Google Groups no longer supports new Usenet posts or subscriptions. Historical content remains viewable.
Dismiss

performance fluctuations due to x86 Decoded Stream Buffer

72 views
Skip to first unread message

Bruce Hoult

unread,
Nov 22, 2016, 7:56:27 AM11/22/16
to
Here's something I haven't seen talked about here before, but it may be affecting many of our attempts at code tuning.

http://schd.ws/hosted_files/llvmdevelopersmeetingbay2016/d9/LLVM-Conference-US-2016-Code-Alignment.pdf

Short version:

Since Sandy Bridge decoded uops have been stored in a new cache, to avoid decode rate limiting loops.

The cache has:

- 32 sets, of
- 8 ways/set, of
- 6 uops/way

* all uops in a way come from instructions in the same 32 byte aligned window
* max of 3 ways (18 uops) per 32B window ... more will cause thrashing.
* two or more branches with the same target in a single instruction window may cause poor branch prediction. If they have the same target then the last byte of each conditional branch instruction should be in a different 16 byte aligned block

Omer Paparo Bivas of Intel Israel is currently making a pass for llvm which looks for problems caused by this and inserts NOPs to prevent them.
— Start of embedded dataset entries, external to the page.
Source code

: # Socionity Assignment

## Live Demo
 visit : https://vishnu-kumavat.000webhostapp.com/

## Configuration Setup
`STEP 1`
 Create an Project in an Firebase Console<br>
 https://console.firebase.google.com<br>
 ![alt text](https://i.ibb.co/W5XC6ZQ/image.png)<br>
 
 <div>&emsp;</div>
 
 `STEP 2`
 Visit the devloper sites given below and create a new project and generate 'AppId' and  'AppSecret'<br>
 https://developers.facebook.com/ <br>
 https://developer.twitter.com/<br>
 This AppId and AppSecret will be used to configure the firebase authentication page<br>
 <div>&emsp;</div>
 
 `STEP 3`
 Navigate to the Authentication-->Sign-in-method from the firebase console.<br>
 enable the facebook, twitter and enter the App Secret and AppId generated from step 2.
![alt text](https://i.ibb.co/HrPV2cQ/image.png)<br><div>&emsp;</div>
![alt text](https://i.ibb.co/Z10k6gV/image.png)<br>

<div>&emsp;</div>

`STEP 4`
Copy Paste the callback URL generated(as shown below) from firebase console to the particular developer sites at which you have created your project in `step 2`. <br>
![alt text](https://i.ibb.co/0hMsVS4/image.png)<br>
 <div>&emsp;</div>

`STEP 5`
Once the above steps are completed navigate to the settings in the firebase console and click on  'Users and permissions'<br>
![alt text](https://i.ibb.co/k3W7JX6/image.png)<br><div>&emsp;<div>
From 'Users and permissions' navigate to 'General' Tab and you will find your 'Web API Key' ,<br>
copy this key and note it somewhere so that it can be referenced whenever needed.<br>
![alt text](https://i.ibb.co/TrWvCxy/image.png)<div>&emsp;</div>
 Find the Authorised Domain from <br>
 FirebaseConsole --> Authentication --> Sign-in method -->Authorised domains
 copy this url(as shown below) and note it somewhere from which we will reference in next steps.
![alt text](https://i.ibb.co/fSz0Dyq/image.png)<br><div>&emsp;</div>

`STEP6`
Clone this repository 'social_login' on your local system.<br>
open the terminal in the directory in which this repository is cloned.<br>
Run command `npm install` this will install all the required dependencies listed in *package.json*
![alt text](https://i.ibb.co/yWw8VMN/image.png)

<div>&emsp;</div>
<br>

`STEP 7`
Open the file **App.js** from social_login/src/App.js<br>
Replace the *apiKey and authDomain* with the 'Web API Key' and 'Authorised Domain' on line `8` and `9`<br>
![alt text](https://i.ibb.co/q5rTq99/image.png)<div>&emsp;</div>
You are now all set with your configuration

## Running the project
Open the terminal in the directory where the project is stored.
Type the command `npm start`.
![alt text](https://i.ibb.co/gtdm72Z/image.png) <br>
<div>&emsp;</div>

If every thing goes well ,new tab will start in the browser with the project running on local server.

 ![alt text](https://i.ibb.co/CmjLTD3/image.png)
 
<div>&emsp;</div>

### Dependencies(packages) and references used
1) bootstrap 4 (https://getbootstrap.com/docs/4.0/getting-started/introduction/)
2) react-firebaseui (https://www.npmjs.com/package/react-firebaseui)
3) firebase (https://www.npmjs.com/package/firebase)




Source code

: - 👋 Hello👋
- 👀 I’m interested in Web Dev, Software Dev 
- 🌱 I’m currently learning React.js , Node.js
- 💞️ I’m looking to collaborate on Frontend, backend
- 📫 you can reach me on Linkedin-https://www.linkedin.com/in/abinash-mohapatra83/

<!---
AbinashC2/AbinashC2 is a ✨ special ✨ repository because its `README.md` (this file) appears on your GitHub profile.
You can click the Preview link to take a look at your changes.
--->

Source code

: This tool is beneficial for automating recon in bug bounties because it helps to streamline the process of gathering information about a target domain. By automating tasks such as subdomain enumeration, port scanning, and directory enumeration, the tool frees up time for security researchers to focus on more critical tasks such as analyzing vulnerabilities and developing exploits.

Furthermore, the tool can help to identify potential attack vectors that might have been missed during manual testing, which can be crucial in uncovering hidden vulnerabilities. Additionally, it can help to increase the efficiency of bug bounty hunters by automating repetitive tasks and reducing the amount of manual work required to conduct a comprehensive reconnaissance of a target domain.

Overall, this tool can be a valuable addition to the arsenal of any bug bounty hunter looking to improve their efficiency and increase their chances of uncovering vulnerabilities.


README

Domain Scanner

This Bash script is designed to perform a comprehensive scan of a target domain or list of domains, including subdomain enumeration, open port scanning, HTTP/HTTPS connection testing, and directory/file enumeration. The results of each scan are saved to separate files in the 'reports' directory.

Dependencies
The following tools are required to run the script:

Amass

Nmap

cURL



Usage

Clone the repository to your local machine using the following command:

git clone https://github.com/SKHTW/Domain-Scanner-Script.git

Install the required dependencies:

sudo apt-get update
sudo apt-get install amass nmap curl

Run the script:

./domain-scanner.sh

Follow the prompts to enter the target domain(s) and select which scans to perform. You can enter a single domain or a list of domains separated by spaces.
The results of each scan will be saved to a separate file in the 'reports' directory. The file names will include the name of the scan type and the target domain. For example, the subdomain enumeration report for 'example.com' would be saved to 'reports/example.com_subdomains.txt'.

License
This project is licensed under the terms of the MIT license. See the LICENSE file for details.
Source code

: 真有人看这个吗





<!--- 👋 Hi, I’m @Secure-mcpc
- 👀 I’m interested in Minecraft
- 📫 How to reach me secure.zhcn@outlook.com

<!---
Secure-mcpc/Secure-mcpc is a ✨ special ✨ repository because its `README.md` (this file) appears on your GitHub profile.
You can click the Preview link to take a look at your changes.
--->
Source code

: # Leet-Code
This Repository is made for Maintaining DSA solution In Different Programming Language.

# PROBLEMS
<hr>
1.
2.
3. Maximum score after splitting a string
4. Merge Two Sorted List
See http://lists.llvm.org/pipermail/llvm-dev/2016-November/107223.html
and following conversation.

Noob

unread,
Nov 22, 2016, 8:20:57 AM11/22/16
to
Thanks for the interesting links.

I have mixed feelings about LLVM. It's good to see livelier R&D in the
open source compiler design field. Competition gave GCC the swift kick
in the butt it needed.

But what if LLVM grabs most of the mind-share, and GCC starts to flounder?
Then we're stuck with a permissive-licensed compiler, and it's the
Unix wars all over again.

Regards.

Rick C. Hodgin

unread,
Nov 22, 2016, 8:33:24 AM11/22/16
to
I am working on a replacement compiler platform for GCC and LLVM. I
would like to ask if anybody would like to come on board and help out?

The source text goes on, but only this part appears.